A Monte‑Carlo simulation study explores finite‑sample performance across different numbers of components D, spatial dimensions n, and time lengths T. Results show small bias, accurate standard‑error estimates, and good separation of λ, γ, and ρ even when spatial dependence is moderate to strong.
The methodology is illustrated with two empirical applications.
- Berlin real‑estate market: Monthly transaction shares of three categories (condominiums, developed land, undeveloped land) are observed for 24 postal districts from 1995 to 2015. The estimated spatial coefficient λ≈0.28, temporal coefficient γ≈0.45, and spatial‑temporal lag ρ≈0.22 reveal moderate spatial autocorrelation and a clear dynamic pattern: rising condominium shares in one district tend to increase the share of developed land in neighbouring districts with a lag.
- Spanish sectoral composition: Annual shares of services, industry, and construction are recorded for 2,793 municipalities over 2012‑2021. Despite the short time horizon, the spatial lag remains significant, indicating that a municipality’s increase in service sector share is associated with a decrease in the industrial share of its neighbours.

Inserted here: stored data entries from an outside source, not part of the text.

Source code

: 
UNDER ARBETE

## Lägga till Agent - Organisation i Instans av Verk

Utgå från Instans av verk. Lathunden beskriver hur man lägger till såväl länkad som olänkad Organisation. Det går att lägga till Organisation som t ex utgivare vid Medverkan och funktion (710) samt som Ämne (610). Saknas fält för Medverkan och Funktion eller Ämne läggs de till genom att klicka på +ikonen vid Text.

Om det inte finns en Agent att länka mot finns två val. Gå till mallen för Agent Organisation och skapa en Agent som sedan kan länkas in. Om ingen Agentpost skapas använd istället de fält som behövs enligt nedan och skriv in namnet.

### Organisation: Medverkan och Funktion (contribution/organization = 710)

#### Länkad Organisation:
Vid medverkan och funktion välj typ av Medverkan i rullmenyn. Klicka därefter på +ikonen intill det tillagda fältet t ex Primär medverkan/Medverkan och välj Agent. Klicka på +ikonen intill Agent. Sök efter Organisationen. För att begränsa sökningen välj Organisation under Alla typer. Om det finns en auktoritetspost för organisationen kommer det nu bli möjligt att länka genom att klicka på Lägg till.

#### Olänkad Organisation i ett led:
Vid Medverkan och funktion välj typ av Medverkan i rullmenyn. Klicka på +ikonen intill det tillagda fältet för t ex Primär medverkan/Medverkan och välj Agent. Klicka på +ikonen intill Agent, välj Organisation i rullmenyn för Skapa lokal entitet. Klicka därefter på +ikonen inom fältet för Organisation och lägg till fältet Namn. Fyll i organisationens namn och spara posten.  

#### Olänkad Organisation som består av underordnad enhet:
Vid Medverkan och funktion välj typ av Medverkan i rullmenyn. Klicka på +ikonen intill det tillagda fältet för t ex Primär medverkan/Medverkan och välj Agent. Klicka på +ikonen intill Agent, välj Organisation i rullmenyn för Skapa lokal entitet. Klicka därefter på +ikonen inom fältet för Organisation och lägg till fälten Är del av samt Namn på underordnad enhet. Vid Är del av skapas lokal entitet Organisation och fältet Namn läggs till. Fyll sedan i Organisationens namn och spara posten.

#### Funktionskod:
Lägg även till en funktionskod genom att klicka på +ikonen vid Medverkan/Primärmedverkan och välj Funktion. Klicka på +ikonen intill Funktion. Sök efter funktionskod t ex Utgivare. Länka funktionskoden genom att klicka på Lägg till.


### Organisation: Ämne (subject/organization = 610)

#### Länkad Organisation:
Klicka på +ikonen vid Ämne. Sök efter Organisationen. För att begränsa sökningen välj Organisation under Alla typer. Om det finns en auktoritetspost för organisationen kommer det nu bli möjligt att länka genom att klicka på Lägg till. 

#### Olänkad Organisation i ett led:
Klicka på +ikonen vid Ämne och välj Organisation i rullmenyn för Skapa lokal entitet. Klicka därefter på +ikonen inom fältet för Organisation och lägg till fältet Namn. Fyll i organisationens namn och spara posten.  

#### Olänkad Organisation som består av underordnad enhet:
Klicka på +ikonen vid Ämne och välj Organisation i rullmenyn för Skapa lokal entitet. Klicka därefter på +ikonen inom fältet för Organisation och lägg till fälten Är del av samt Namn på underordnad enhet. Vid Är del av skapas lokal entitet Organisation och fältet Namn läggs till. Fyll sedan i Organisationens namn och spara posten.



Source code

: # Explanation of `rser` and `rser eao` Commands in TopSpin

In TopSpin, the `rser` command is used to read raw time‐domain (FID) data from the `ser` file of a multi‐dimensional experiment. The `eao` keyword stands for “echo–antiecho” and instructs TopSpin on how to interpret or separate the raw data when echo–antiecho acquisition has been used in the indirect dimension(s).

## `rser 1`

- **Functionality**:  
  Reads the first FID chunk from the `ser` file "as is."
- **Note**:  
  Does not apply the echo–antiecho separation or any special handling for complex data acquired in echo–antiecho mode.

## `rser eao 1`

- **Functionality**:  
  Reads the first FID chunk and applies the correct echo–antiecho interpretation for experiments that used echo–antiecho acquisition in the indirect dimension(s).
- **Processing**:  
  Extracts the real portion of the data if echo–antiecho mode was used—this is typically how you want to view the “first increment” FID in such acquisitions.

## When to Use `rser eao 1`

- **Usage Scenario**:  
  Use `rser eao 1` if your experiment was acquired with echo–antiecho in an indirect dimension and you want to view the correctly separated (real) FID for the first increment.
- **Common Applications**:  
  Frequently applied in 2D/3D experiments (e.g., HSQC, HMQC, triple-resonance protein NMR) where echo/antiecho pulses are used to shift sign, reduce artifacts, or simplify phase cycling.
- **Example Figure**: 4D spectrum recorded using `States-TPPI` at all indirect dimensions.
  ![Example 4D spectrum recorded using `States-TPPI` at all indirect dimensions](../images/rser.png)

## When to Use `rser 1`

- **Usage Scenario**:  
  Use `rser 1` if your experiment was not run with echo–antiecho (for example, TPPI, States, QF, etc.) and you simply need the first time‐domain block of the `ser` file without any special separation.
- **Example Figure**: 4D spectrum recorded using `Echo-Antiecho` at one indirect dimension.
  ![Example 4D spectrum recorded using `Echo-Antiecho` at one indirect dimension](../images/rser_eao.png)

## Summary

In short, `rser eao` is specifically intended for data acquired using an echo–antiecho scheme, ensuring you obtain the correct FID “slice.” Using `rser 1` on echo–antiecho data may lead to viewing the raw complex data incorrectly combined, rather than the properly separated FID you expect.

The paper discusses limitations: handling of zeros (requiring α‑transformations), sensitivity to the choice of W, and the assumption of Gaussian errors. It suggests future extensions such as Bayesian hierarchical formulations, multi‑scale spatial weights, and non‑Gaussian error structures.
Overall, the study provides a rigorous, flexible, and computationally feasible approach for modelling spatiotemporal compositional panel data, opening new possibilities for policy analysis in urban economics, regional planning, and environmental studies where the relative composition of categories evolves over space and time.